--- START ---

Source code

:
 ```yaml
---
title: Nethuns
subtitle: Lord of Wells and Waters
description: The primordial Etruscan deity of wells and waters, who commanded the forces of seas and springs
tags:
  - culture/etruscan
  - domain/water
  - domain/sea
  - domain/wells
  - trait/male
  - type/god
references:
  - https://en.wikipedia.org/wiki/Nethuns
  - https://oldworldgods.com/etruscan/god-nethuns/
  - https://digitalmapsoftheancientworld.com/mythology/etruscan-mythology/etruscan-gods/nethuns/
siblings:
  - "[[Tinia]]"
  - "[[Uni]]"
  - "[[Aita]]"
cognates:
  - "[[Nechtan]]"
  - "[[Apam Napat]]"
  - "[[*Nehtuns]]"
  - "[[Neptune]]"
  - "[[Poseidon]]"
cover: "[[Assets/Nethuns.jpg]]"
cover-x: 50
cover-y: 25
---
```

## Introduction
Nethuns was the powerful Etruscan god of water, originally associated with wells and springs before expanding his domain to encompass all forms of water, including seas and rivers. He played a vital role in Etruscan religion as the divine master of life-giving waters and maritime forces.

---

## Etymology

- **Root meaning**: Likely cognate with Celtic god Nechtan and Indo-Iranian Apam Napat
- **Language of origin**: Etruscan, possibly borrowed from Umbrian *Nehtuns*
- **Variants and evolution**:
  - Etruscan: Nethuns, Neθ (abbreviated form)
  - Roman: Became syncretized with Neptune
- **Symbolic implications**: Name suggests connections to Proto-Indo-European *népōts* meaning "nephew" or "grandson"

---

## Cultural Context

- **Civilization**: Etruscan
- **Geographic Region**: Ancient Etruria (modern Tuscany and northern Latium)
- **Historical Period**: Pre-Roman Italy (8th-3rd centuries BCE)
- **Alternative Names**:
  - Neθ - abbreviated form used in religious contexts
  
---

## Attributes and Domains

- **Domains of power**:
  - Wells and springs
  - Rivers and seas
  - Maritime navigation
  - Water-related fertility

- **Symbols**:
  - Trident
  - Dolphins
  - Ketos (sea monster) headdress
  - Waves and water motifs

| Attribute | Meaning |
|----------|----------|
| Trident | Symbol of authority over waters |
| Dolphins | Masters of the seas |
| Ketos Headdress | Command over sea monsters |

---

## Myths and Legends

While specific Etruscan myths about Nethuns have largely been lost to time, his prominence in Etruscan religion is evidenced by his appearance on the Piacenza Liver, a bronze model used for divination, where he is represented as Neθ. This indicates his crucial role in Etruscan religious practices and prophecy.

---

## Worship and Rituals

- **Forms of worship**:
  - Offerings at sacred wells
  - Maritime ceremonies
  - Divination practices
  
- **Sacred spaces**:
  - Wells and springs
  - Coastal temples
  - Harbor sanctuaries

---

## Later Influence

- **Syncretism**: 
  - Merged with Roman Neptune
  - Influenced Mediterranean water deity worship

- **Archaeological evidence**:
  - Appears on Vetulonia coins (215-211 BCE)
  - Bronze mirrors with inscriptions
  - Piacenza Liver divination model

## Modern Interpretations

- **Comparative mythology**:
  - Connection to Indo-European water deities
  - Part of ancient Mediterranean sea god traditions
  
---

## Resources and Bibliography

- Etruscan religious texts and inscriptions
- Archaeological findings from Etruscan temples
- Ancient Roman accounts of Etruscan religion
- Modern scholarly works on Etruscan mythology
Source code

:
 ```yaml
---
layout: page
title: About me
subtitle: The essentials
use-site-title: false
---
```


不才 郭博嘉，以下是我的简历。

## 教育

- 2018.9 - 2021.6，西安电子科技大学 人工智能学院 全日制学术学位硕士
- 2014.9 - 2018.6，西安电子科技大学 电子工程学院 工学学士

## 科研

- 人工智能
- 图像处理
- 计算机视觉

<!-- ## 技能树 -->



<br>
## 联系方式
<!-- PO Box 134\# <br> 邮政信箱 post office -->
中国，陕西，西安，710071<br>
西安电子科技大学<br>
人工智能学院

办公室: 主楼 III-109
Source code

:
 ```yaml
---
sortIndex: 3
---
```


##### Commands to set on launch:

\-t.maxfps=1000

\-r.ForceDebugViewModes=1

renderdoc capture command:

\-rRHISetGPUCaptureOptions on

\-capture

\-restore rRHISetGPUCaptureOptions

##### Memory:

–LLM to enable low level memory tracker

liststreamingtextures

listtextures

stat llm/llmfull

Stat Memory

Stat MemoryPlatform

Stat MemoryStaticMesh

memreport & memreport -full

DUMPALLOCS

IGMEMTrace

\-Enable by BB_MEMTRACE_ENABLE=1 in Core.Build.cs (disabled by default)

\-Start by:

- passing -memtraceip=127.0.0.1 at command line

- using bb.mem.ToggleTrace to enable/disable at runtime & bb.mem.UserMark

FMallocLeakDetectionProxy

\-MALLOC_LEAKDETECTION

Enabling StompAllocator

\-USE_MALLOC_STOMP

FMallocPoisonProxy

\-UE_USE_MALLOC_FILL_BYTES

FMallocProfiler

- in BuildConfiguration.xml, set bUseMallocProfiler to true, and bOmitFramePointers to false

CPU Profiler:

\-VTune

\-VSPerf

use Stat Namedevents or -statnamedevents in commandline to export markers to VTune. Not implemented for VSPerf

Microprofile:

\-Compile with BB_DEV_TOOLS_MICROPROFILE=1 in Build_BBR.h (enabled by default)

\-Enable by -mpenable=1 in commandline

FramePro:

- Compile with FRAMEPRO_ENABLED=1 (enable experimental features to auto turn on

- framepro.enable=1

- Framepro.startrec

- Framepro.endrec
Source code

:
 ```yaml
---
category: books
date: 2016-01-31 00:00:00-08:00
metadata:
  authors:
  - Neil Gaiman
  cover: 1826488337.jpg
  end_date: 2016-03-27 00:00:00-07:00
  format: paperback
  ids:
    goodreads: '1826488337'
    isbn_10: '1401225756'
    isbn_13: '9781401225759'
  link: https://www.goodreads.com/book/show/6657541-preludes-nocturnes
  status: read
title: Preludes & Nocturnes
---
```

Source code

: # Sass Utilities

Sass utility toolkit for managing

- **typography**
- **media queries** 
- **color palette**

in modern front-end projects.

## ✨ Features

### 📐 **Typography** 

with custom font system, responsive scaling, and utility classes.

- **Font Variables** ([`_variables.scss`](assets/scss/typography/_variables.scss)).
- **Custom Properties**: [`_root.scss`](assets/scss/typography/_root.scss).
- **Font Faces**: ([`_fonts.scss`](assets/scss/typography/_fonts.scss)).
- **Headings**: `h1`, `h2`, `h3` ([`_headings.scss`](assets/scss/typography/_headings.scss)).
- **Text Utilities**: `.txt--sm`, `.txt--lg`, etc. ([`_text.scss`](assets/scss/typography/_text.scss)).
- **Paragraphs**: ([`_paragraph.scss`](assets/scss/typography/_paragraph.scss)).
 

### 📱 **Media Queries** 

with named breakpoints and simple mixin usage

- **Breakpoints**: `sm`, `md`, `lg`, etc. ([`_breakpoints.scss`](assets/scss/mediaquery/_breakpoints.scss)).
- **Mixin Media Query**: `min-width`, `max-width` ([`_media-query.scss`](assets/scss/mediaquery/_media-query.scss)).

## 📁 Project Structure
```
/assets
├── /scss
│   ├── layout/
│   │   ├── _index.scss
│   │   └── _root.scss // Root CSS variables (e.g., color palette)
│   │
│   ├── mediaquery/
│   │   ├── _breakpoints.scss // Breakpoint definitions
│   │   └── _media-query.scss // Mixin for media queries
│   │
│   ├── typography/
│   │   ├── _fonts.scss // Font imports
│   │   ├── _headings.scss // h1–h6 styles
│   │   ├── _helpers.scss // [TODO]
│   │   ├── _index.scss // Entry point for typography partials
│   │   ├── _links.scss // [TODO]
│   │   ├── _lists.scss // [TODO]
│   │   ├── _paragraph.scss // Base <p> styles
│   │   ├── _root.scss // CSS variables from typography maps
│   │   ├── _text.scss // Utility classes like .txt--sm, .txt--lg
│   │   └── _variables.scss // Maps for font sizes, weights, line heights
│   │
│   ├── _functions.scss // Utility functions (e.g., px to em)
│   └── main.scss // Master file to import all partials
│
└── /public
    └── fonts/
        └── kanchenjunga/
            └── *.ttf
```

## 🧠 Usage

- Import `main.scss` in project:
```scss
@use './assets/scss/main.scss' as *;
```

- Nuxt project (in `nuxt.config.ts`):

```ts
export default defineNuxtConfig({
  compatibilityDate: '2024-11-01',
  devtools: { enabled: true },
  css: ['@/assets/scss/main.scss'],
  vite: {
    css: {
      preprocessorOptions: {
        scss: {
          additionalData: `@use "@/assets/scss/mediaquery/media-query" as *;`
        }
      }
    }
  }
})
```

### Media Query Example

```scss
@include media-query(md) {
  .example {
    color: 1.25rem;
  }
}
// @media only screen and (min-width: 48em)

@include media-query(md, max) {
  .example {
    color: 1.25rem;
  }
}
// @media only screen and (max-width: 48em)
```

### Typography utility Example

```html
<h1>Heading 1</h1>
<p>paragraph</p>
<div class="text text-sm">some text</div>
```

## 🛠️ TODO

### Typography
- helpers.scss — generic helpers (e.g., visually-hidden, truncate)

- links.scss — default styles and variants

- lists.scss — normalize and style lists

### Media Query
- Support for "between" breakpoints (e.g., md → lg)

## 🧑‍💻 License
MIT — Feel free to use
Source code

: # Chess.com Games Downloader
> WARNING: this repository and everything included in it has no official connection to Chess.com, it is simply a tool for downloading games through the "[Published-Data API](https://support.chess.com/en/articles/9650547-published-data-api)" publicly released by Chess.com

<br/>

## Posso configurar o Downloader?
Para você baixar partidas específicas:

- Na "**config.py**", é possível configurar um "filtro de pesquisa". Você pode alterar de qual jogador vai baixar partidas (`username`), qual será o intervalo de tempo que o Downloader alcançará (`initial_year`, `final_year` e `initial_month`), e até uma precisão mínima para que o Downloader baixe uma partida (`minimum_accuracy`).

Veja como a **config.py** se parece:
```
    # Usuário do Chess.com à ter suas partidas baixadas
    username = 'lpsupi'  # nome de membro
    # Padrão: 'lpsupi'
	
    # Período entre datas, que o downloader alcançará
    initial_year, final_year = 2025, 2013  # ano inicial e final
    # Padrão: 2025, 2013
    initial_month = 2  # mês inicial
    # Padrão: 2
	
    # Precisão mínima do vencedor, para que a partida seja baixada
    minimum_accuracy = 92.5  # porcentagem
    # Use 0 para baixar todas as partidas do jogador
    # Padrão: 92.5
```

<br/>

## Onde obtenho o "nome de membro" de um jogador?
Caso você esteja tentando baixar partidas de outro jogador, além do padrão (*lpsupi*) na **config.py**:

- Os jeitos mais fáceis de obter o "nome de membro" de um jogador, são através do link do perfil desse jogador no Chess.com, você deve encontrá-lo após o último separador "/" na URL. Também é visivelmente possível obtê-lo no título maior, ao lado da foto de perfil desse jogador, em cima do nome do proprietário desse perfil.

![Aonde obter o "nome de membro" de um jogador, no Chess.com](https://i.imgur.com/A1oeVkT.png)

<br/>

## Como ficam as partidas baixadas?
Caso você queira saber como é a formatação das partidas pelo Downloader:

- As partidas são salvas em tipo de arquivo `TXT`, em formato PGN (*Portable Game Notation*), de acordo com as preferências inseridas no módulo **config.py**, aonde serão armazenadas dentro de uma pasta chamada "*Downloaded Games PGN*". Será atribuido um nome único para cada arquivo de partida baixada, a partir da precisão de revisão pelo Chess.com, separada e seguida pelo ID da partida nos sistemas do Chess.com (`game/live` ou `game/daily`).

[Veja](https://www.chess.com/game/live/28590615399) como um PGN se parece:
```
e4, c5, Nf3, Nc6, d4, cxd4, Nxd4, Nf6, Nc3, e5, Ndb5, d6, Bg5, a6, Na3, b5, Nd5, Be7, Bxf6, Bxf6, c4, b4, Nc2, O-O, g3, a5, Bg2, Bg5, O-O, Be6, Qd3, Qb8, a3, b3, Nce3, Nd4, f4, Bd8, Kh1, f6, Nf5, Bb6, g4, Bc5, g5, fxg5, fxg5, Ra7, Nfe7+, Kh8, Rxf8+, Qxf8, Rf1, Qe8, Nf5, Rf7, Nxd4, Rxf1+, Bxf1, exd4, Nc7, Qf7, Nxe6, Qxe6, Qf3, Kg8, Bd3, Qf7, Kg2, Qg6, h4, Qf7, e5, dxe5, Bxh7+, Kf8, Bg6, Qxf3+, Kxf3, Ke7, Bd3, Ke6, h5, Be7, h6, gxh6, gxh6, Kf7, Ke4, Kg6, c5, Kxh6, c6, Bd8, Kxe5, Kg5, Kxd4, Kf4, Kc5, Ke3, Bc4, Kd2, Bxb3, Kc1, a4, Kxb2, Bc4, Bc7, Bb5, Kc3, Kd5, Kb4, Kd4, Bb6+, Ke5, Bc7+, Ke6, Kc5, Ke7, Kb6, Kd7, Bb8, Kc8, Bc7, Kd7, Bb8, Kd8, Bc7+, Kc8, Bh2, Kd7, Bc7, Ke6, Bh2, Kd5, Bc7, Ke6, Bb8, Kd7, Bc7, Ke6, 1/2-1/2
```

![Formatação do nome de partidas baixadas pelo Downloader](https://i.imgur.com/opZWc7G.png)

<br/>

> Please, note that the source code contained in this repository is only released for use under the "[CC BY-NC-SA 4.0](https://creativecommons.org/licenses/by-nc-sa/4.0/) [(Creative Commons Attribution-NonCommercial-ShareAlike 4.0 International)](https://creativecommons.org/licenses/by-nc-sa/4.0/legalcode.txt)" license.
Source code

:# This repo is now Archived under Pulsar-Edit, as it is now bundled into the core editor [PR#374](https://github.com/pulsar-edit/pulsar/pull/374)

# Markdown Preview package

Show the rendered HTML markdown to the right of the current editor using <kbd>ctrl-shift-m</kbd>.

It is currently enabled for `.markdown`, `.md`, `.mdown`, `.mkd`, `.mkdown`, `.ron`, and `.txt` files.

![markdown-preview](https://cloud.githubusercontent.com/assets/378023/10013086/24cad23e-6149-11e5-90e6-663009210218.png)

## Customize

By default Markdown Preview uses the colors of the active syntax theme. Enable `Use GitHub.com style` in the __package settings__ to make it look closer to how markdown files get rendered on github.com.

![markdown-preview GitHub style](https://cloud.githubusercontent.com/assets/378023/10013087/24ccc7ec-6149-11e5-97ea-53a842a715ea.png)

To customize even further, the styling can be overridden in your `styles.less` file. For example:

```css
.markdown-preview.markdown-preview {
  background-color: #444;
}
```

--- END ---

Assignment
Copy out only the lines running from the beginning of the data to the line with "## Myths and Legends", both ends included.

Exercise output
Source code

:
 ```yaml
---
title: Nethuns
subtitle: Lord of Wells and Waters
description: The primordial Etruscan deity of wells and waters, who commanded the forces of seas and springs
tags:
  - culture/etruscan
  - domain/water
  - domain/sea
  - domain/wells
  - trait/male
  - type/god
references:
  - https://en.wikipedia.org/wiki/Nethuns
  - https://oldworldgods.com/etruscan/god-nethuns/
  - https://digitalmapsoftheancientworld.com/mythology/etruscan-mythology/etruscan-gods/nethuns/
siblings:
  - "[[Tinia]]"
  - "[[Uni]]"
  - "[[Aita]]"
cognates:
  - "[[Nechtan]]"
  - "[[Apam Napat]]"
  - "[[*Nehtuns]]"
  - "[[Neptune]]"
  - "[[Poseidon]]"
cover: "[[Assets/Nethuns.jpg]]"
cover-x: 50
cover-y: 25
---
```

## Introduction
Nethuns was the powerful Etruscan god of water, originally associated with wells and springs before expanding his domain to encompass all forms of water, including seas and rivers. He played a vital role in Etruscan religion as the divine master of life-giving waters and maritime forces.

---

## Etymology

- **Root meaning**: Likely cognate with Celtic god Nechtan and Indo-Iranian Apam Napat
- **Language of origin**: Etruscan, possibly borrowed from Umbrian *Nehtuns*
- **Variants and evolution**:
  - Etruscan: Nethuns, Neθ (abbreviated form)
  - Roman: Became syncretized with Neptune
- **Symbolic implications**: Name suggests connections to Proto-Indo-European *népōts* meaning "nephew" or "grandson"

---

## Cultural Context

- **Civilization**: Etruscan
- **Geographic Region**: Ancient Etruria (modern Tuscany and northern Latium)
- **Historical Period**: Pre-Roman Italy (8th-3rd centuries BCE)
- **Alternative Names**:
  - Neθ - abbreviated form used in religious contexts
  
---

## Attributes and Domains

- **Domains of power**:
  - Wells and springs
  - Rivers and seas
  - Maritime navigation
  - Water-related fertility

- **Symbols**:
  - Trident
  - Dolphins
  - Ketos (sea monster) headdress
  - Waves and water motifs

| Attribute | Meaning |
|----------|----------|
| Trident | Symbol of authority over waters |
| Dolphins | Masters of the seas |
| Ketos Headdress | Command over sea monsters |

---

## Myths and Legends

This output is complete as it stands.